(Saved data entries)
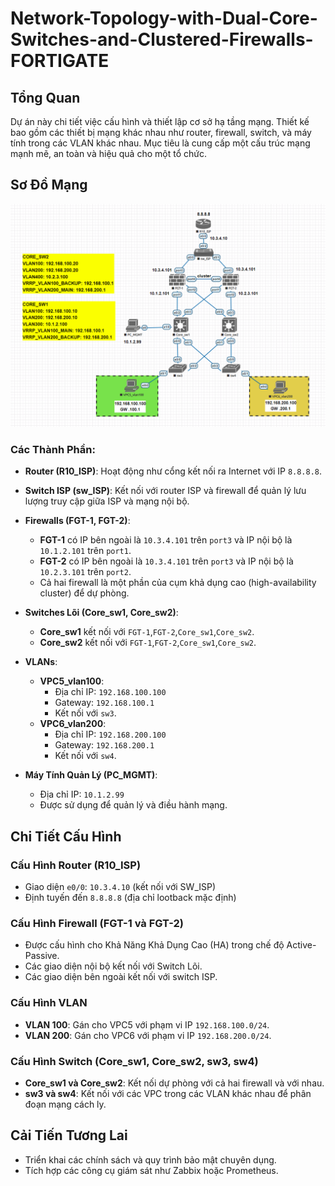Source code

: # Network-Topology-with-Dual-Core-Switches-and-Clustered-Firewalls-FORTIGATE

## Tổng Quan

Dự án này chi tiết việc cấu hình và thiết lập cơ sở hạ tầng mạng. Thiết kế bao gồm các thiết bị mạng khác nhau như router, firewall, switch, và máy tính trong các VLAN khác nhau. Mục tiêu là cung cấp một cấu trúc mạng mạnh mẽ, an toàn và hiệu quả cho một tổ chức.

## Sơ Đồ Mạng

![Sơ Đồ Mạng](network-model/model.png)

### Các Thành Phần:

- **Router (R10_ISP)**: Hoạt động như cổng kết nối ra Internet với IP `8.8.8.8`.
  
- **Switch ISP (sw_ISP)**: Kết nối với router ISP và firewall để quản lý lưu lượng truy cập giữa ISP và mạng nội bộ.

- **Firewalls (FGT-1, FGT-2)**: 
  - **FGT-1** có IP bên ngoài là `10.3.4.101` trên `port3` và IP nội bộ là `10.1.2.101` trên `port1`.
  - **FGT-2** có IP bên ngoài là `10.3.4.101` trên `port3` và IP nội bộ là `10.2.3.101` trên `port2`.
  - Cả hai firewall là một phần của cụm khả dụng cao (high-availability cluster) để dự phòng.

- **Switches Lõi (Core_sw1, Core_sw2)**:
  - **Core_sw1** kết nối với `FGT-1`,`FGT-2`,`Core_sw1`,`Core_sw2`.
  - **Core_sw2** kết nối với `FGT-1`,`FGT-2`,`Core_sw1`,`Core_sw2`.
  
- **VLANs**:
  - **VPC5_vlan100**: 
    - Địa chỉ IP: `192.168.100.100`
    - Gateway: `192.168.100.1`
    - Kết nối với `sw3`.
  - **VPC6_vlan200**: 
    - Địa chỉ IP: `192.168.200.100`
    - Gateway: `192.168.200.1`
    - Kết nối với `sw4`.

- **Máy Tính Quản Lý (PC_MGMT)**:
  - Địa chỉ IP: `10.1.2.99`
  - Được sử dụng để quản lý và điều hành mạng.
  
## Chi Tiết Cấu Hình

### Cấu Hình Router (R10_ISP)
- Giao diện `e0/0`: `10.3.4.10` (kết nối với SW_ISP)
- Định tuyến đến `8.8.8.8` (địa chỉ lootback mặc định)

### Cấu Hình Firewall (FGT-1 và FGT-2)
- Được cấu hình cho Khả Năng Khả Dụng Cao (HA) trong chế độ Active-Passive.
- Các giao diện nội bộ kết nối với Switch Lõi.
- Các giao diện bên ngoài kết nối với switch ISP.

### Cấu Hình VLAN
- **VLAN 100**: Gán cho VPC5 với phạm vi IP `192.168.100.0/24`.
- **VLAN 200**: Gán cho VPC6 với phạm vi IP `192.168.200.0/24`.

### Cấu Hình Switch (Core_sw1, Core_sw2, sw3, sw4)
- **Core_sw1 và Core_sw2**: Kết nối dự phòng với cả hai firewall và với nhau.
- **sw3 và sw4**: Kết nối với các VPC trong các VLAN khác nhau để phân đoạn mạng cách ly.

## Cải Tiến Tương Lai

- Triển khai các chính sách và quy trình bảo mật chuyên dụng.
- Tích hợp các công cụ giám sát như Zabbix hoặc Prometheus.
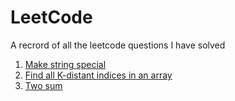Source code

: # LeetCode
A recrord of all the leetcode questions I have solved 
1. [Make string special](https://leetcode.com/problems/minimum-deletions-to-make-string-k-special/?envType=daily-question&envId=2025-06-20)
2. [Find all K-distant indices in an array](https://leetcode.com/problems/find-all-k-distant-indices-in-an-array/?envType=daily-question&envId=2025-06-24)
3. [Two sum](https://leetcode.com/problems/two-sum/description/)
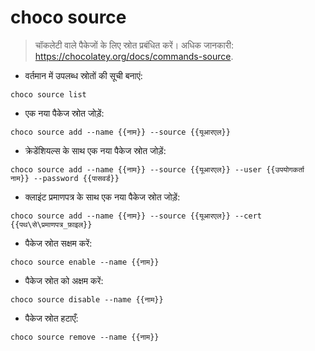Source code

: # choco source

> चॉकलेटी वाले पैकेजों के लिए स्रोत प्रबंधित करें।
> अधिक जानकारी: <https://chocolatey.org/docs/commands-source>.

- वर्तमान में उपलब्ध स्रोतों की सूची बनाएं:

`choco source list`

- एक नया पैकेज स्रोत जोड़ें:

`choco source add --name {{नाम}} --source {{यूआरएल}}`

- क्रेडेंशियल्स के साथ एक नया पैकेज स्रोत जोड़ें:

`choco source add --name {{नाम}} --source {{यूआरएल}} --user {{उपयोगकर्ता नाम}} --password {{पासवर्ड}}`

- क्लाइंट प्रमाणपत्र के साथ एक नया पैकेज स्रोत जोड़ें:

`choco source add --name {{नाम}} --source {{यूआरएल}} --cert {{पथ\से\प्रमाणपत्र_फ़ाइल}}`

- पैकेज स्रोत सक्षम करें:

`choco source enable --name {{नाम}}`

- पैकेज स्रोत को अक्षम करें:

`choco source disable --name {{नाम}}`

- पैकेज स्रोत हटाएँ:

`choco source remove --name {{नाम}}`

Work to complete: Scan the entries above for the word "ngoài", then copy every line in which it occurs.

Result below:
  - **FGT-1** có IP bên ngoài là `10.3.4.101` trên `port3` và IP nội bộ là `10.1.2.101` trên `port1`.
  - **FGT-2** có IP bên ngoài là `10.3.4.101` trên `port3` và IP nội bộ là `10.2.3.101` trên `port2`.
- Các giao diện bên ngoài kết nối với switch ISP.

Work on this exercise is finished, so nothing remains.